As for claims that ancient men lived for nigh on a thousand years men and this reduced to a tenth of that life span at the time of the Biblical Flood of Noah, as you say Ron, 'it comes down to whether one believes any of these things'. When I see educated Christian men and women trying to figure out how ancient man lived so long and what changed just prior to the flood, to me it's as silly as a child asking my thoughts on how Santa's reindeer can fly when the ones we see in the wild can't. In the Harry Potter books it's claimed that making magic wands from different materials gives them different powers. Why is this you might wonder? What scientific investigations have been done to determine the different magical qualities of different materials? In the Superman comics it's claimed that our yellow sun gives Superman his great strength and ability to fly, but what theories and suggestions have been proposed to explain how that might work? In the TV series 'Doctor Who' it's claimed that the inside of the TARDIS is huge compared to the outside, but again, what theories and suggestions are scientists considering that might explain that? Of course sane, intelligent, rational people aren't investigating any of these claims because clearly there is no validity to them, they are all just fanciful claims made in works of pure fiction.

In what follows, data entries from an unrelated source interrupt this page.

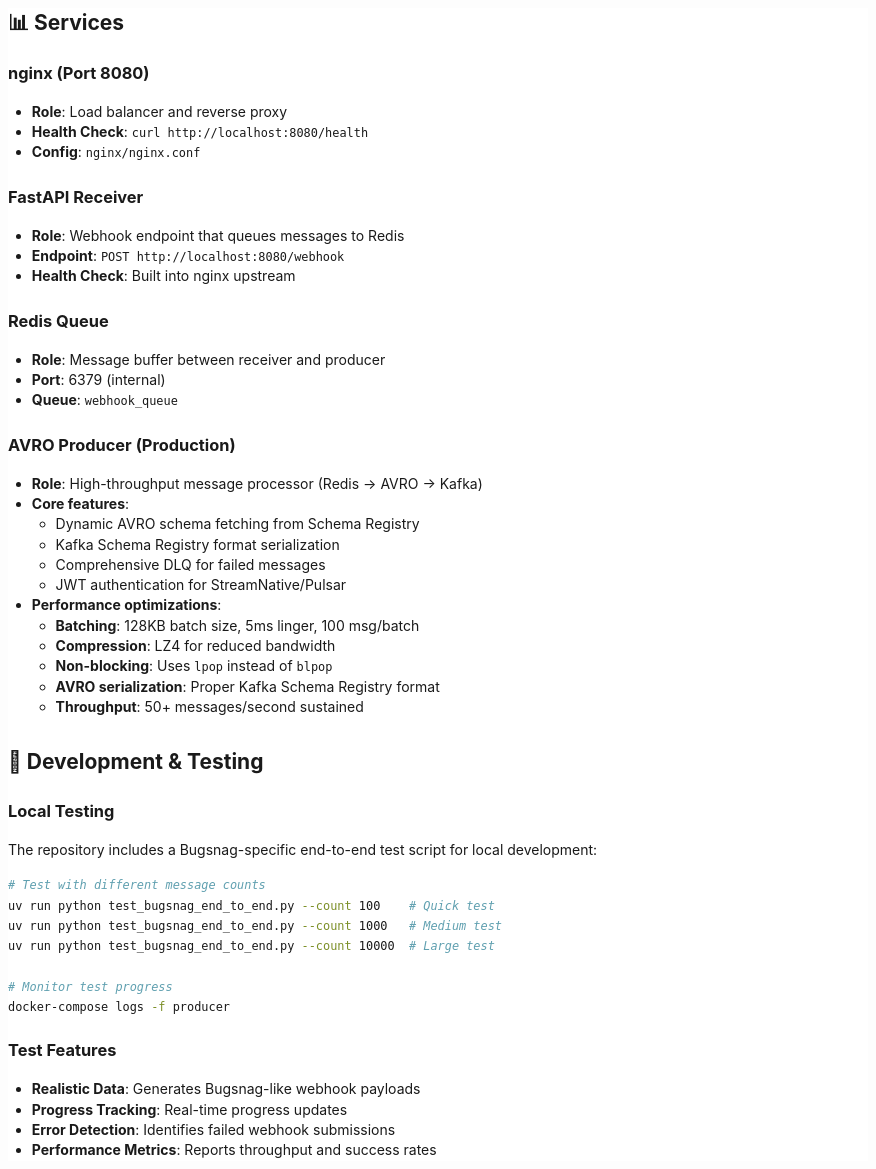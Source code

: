 ## 📊 Services

### nginx (Port 8080)
- **Role**: Load balancer and reverse proxy
- **Health Check**: `curl http://localhost:8080/health`
- **Config**: `nginx/nginx.conf`

### FastAPI Receiver
- **Role**: Webhook endpoint that queues messages to Redis
- **Endpoint**: `POST http://localhost:8080/webhook`
- **Health Check**: Built into nginx upstream

### Redis Queue
- **Role**: Message buffer between receiver and producer
- **Port**: 6379 (internal)
- **Queue**: `webhook_queue`

### AVRO Producer (Production)
- **Role**: High-throughput message processor (Redis → AVRO → Kafka)
- **Core features**: 
  - Dynamic AVRO schema fetching from Schema Registry
  - Kafka Schema Registry format serialization
  - Comprehensive DLQ for failed messages
  - JWT authentication for StreamNative/Pulsar
- **Performance optimizations**:
  - **Batching**: 128KB batch size, 5ms linger, 100 msg/batch
  - **Compression**: LZ4 for reduced bandwidth
  - **Non-blocking**: Uses `lpop` instead of `blpop`
  - **AVRO serialization**: Proper Kafka Schema Registry format
  - **Throughput**: 50+ messages/second sustained

## 🧪 Development & Testing

### Local Testing

The repository includes a Bugsnag-specific end-to-end test script for local development:

```bash
# Test with different message counts
uv run python test_bugsnag_end_to_end.py --count 100    # Quick test
uv run python test_bugsnag_end_to_end.py --count 1000   # Medium test
uv run python test_bugsnag_end_to_end.py --count 10000  # Large test

# Monitor test progress
docker-compose logs -f producer
```

### Test Features

- **Realistic Data**: Generates Bugsnag-like webhook payloads
- **Progress Tracking**: Real-time progress updates
- **Error Detection**: Identifies failed webhook submissions
- **Performance Metrics**: Reports throughput and success rates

We're not expected to believe them, so it's quite depressing that in this age of great knowledge Christians are sincerely asking the world to take a silly old religious myth, one of thousands that people dismiss as nonsense, seriously.
You're right that among Christians there are 'Many theories and suggestions are out there to explain these ages', but of course none do so, just as all the answers we feed to children to maintain their belief in Santa fail miserably when maturity ensues and reason is applied to the problems of flying reindeer and the storage capacity of his one sack. Kids naturally grow out of a silly belief in Santa, but unfortunately Christians refuse to grow out of a belief in an old man that is watching them and will reward or punish them.
If I asked a Christian how the Muslim prophet Mohammed rode an ordinary horse up into the clouds and on to heaven, they would of course reply that it never happened so there is nothing to explain. I'd get the same dismissive answers if I asked how Zeus tossed lightning bolts or how Thor caught his hammer without ripping his arm off. Christians can easily see how the fantastical claims made in untold other religions about gods and men are pure nonsense made by ignorant and superstitious people. All these silly stories were dreamt up in primitive times and the Hebrew stories of gods interacting with man are just as silly and ridiculous and as false as that invented by all the other ancient cultures. Frankly I can't understand how Christians (or Jews, Muslims, Hindus etc) can blindly believe the childish stories told in their own holy books while at the same time recognising that near identical stories told in the holy books of other religions are irrational, illogical, contradictory and convincingly dismissed by scientific and historical evidence.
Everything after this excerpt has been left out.